● **Your task**: Of all the lines in the records below, copy only those that contain the string "nieuwe".

━━ Records supplied ━━

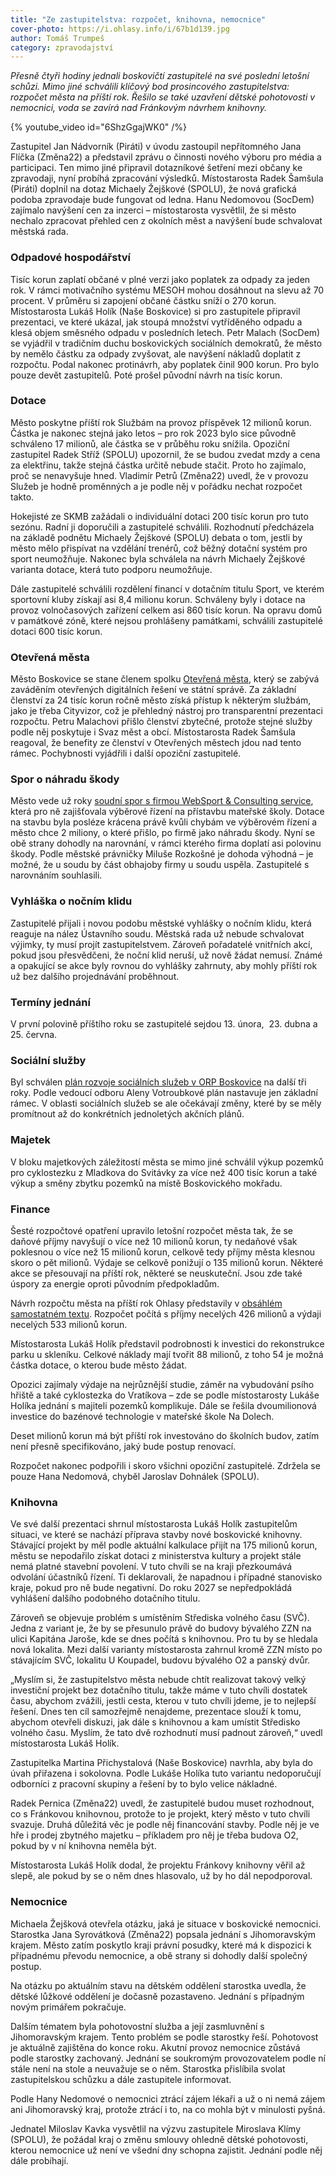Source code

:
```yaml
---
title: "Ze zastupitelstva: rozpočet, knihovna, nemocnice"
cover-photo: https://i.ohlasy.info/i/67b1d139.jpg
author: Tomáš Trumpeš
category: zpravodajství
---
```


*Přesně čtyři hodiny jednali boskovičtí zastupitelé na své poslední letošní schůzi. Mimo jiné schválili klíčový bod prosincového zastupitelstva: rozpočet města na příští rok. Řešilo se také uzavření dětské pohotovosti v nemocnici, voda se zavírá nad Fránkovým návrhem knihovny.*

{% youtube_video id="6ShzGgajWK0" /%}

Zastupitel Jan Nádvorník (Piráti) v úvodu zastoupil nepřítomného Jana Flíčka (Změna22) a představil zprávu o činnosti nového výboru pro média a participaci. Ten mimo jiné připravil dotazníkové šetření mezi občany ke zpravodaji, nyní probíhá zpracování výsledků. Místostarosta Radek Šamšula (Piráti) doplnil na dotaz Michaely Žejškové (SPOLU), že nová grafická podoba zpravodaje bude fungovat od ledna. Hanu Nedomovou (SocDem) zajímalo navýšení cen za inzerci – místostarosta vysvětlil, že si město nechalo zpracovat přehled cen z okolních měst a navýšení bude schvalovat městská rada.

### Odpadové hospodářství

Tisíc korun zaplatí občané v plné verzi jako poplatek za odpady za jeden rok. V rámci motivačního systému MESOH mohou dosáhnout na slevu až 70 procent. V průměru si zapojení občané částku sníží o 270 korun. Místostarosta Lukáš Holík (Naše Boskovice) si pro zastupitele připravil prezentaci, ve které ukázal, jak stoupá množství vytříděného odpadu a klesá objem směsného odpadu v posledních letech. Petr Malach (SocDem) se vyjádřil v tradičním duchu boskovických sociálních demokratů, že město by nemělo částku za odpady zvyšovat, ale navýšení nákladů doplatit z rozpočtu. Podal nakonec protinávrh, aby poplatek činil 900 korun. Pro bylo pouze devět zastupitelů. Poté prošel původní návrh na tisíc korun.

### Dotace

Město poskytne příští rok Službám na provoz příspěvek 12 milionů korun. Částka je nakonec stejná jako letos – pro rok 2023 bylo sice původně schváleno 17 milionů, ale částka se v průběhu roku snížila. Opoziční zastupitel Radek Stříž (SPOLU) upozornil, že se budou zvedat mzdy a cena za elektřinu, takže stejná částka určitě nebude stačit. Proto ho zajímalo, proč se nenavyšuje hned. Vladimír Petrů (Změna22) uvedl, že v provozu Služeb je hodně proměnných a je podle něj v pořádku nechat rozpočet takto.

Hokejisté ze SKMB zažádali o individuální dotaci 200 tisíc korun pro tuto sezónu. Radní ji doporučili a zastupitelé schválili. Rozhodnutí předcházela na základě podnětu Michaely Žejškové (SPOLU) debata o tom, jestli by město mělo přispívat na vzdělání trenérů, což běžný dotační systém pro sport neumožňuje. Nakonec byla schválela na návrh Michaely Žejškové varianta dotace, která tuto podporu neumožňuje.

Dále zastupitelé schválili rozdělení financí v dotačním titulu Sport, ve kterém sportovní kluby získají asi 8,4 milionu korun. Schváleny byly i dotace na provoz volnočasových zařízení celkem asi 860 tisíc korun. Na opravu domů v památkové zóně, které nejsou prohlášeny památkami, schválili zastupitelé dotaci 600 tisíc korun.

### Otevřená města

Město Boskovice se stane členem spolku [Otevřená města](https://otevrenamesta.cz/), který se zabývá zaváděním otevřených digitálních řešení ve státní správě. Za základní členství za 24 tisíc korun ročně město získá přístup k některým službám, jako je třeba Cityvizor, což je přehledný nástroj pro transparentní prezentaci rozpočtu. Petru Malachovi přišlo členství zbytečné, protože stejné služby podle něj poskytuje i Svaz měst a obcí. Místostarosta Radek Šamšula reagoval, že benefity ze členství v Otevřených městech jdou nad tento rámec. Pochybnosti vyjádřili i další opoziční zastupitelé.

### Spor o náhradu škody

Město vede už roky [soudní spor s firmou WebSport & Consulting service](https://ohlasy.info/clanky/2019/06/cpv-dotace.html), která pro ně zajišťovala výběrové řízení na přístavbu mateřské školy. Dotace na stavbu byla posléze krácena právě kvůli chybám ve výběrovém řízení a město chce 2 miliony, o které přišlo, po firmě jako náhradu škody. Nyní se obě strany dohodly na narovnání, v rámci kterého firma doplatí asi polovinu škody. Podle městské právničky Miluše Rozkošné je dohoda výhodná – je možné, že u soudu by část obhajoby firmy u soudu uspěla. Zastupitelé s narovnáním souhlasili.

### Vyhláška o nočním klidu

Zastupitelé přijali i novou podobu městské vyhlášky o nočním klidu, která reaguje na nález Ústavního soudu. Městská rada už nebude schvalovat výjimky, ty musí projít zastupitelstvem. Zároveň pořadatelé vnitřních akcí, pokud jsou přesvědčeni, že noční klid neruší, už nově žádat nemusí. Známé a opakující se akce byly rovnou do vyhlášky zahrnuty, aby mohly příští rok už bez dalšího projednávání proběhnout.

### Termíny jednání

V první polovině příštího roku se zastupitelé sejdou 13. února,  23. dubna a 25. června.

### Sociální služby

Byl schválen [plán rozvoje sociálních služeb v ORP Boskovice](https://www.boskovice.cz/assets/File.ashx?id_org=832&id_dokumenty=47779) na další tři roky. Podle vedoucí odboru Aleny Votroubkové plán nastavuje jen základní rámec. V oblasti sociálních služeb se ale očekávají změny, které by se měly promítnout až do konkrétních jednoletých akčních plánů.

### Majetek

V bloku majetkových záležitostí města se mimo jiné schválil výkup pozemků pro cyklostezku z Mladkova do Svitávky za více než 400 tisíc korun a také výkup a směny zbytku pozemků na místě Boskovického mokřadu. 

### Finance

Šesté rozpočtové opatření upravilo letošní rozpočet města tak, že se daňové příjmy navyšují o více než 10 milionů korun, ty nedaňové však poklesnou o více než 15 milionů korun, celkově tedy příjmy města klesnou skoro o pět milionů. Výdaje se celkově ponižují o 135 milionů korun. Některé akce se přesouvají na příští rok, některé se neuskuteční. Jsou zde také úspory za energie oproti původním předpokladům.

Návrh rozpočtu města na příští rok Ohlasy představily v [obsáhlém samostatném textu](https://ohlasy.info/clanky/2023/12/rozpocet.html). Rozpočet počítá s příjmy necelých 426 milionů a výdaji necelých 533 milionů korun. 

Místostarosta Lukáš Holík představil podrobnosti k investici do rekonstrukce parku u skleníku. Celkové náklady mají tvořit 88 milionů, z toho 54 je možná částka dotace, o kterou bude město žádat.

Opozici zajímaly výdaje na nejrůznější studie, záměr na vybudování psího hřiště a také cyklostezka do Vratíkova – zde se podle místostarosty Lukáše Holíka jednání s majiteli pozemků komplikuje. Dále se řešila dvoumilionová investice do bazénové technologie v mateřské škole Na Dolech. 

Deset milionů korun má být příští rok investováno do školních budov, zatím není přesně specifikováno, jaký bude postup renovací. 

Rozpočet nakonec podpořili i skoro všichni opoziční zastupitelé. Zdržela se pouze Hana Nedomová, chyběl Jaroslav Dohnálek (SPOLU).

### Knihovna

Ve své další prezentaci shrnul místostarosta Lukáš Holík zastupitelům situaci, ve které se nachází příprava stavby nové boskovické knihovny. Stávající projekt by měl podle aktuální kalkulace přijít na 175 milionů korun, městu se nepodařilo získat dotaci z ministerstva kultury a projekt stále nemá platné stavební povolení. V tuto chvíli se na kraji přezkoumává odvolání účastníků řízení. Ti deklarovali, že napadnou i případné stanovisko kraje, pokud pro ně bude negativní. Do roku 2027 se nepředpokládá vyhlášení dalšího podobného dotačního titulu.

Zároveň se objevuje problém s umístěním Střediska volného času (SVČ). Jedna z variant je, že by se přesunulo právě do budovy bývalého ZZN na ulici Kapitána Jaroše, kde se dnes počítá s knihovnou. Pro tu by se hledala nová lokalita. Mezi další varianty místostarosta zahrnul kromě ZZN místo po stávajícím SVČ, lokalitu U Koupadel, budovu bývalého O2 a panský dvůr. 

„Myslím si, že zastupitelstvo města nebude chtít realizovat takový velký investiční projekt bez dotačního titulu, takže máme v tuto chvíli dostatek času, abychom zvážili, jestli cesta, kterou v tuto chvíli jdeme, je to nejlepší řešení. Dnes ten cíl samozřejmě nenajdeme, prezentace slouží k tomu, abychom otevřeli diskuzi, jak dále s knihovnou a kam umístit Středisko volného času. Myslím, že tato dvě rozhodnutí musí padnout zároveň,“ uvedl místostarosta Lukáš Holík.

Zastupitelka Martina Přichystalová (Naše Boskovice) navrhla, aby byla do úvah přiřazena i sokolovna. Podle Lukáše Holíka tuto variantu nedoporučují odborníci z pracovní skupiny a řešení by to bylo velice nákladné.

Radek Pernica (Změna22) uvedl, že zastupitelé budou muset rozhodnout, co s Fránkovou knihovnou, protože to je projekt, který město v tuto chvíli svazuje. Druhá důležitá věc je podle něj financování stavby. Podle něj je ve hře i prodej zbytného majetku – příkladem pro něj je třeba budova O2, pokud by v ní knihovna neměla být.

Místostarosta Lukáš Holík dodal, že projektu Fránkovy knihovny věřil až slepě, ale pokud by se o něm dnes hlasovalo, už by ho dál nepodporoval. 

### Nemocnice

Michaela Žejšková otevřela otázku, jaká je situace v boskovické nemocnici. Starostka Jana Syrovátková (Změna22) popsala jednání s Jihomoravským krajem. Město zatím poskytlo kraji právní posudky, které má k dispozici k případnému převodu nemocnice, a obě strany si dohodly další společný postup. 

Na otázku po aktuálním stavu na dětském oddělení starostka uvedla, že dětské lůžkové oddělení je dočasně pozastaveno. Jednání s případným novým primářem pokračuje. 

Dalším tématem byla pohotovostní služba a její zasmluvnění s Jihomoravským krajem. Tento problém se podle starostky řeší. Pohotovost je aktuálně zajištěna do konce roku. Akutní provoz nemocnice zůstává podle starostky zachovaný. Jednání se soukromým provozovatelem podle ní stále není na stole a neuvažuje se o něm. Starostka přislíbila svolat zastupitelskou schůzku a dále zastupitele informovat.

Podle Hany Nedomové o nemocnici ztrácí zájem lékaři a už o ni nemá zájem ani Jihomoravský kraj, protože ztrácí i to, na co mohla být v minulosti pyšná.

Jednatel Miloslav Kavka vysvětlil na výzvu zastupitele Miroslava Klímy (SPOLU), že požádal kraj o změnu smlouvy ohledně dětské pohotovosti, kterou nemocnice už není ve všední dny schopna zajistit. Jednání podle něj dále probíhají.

━━━
━━ Records supplied ━━

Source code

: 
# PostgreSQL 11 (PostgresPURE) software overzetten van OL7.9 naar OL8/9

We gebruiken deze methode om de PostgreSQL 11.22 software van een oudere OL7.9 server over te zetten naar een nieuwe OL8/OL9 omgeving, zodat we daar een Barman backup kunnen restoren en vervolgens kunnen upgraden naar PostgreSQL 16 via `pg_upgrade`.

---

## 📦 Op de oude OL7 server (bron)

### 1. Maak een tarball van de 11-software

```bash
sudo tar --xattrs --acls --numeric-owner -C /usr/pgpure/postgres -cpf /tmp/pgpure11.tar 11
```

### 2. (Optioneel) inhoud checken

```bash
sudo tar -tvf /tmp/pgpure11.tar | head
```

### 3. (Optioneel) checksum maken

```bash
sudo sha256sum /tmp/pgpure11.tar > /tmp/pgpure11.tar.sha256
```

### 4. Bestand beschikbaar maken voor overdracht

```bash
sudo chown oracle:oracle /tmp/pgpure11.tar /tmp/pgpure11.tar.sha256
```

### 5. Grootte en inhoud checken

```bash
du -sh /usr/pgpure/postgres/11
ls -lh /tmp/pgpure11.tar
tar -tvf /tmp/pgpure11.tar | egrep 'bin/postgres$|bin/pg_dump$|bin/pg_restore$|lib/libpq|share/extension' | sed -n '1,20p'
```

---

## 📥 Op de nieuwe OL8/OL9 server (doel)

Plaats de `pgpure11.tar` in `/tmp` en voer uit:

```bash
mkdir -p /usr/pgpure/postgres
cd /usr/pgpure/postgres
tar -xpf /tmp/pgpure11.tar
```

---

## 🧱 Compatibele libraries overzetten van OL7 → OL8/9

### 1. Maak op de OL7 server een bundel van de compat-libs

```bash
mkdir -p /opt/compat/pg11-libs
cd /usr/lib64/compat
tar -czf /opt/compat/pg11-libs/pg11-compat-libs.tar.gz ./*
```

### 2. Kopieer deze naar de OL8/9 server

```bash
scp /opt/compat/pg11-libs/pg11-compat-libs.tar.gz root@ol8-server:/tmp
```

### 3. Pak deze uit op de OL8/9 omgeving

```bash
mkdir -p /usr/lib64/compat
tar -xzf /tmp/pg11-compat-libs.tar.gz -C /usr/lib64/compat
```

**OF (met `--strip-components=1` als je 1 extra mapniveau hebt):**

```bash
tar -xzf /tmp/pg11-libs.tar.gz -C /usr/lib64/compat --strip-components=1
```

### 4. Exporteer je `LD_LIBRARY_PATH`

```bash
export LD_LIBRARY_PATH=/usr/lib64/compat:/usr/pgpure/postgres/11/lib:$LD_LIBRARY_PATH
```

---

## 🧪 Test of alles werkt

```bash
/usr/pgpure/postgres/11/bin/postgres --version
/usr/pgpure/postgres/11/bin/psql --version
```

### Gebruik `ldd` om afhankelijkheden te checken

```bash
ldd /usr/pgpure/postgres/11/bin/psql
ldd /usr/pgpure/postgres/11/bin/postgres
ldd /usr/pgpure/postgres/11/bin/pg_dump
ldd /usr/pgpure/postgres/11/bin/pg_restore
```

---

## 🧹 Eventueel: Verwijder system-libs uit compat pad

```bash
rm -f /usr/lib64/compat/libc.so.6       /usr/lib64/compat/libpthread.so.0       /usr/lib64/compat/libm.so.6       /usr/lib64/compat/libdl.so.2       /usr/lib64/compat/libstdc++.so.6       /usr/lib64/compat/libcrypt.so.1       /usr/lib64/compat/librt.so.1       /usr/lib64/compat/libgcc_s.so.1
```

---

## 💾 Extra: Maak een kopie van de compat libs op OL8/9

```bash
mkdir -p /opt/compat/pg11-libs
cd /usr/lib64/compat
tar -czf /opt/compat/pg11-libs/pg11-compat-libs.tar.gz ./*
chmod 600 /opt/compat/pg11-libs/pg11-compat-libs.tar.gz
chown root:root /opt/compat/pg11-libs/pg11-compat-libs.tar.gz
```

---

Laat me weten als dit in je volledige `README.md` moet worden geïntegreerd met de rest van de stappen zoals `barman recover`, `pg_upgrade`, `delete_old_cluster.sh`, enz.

━━━
━━ Records supplied ━━

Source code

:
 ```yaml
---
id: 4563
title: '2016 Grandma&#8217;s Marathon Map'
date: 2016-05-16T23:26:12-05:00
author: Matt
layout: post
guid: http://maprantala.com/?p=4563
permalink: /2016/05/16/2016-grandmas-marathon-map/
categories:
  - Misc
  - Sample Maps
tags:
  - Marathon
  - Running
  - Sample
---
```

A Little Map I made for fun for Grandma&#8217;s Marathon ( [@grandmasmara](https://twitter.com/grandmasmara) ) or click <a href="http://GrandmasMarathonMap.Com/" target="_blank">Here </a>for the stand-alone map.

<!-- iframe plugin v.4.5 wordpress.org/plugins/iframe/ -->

━━━

● **Exercise result**:
We gebruiken deze methode om de PostgreSQL 11.22 software van een oudere OL7.9 server over te zetten naar een nieuwe OL8/OL9 omgeving, zodat we daar een Barman backup kunnen restoren en vervolgens kunnen upgraden naar PostgreSQL 16 via `pg_upgrade`.
## 📥 Op de nieuwe OL8/OL9 server (doel)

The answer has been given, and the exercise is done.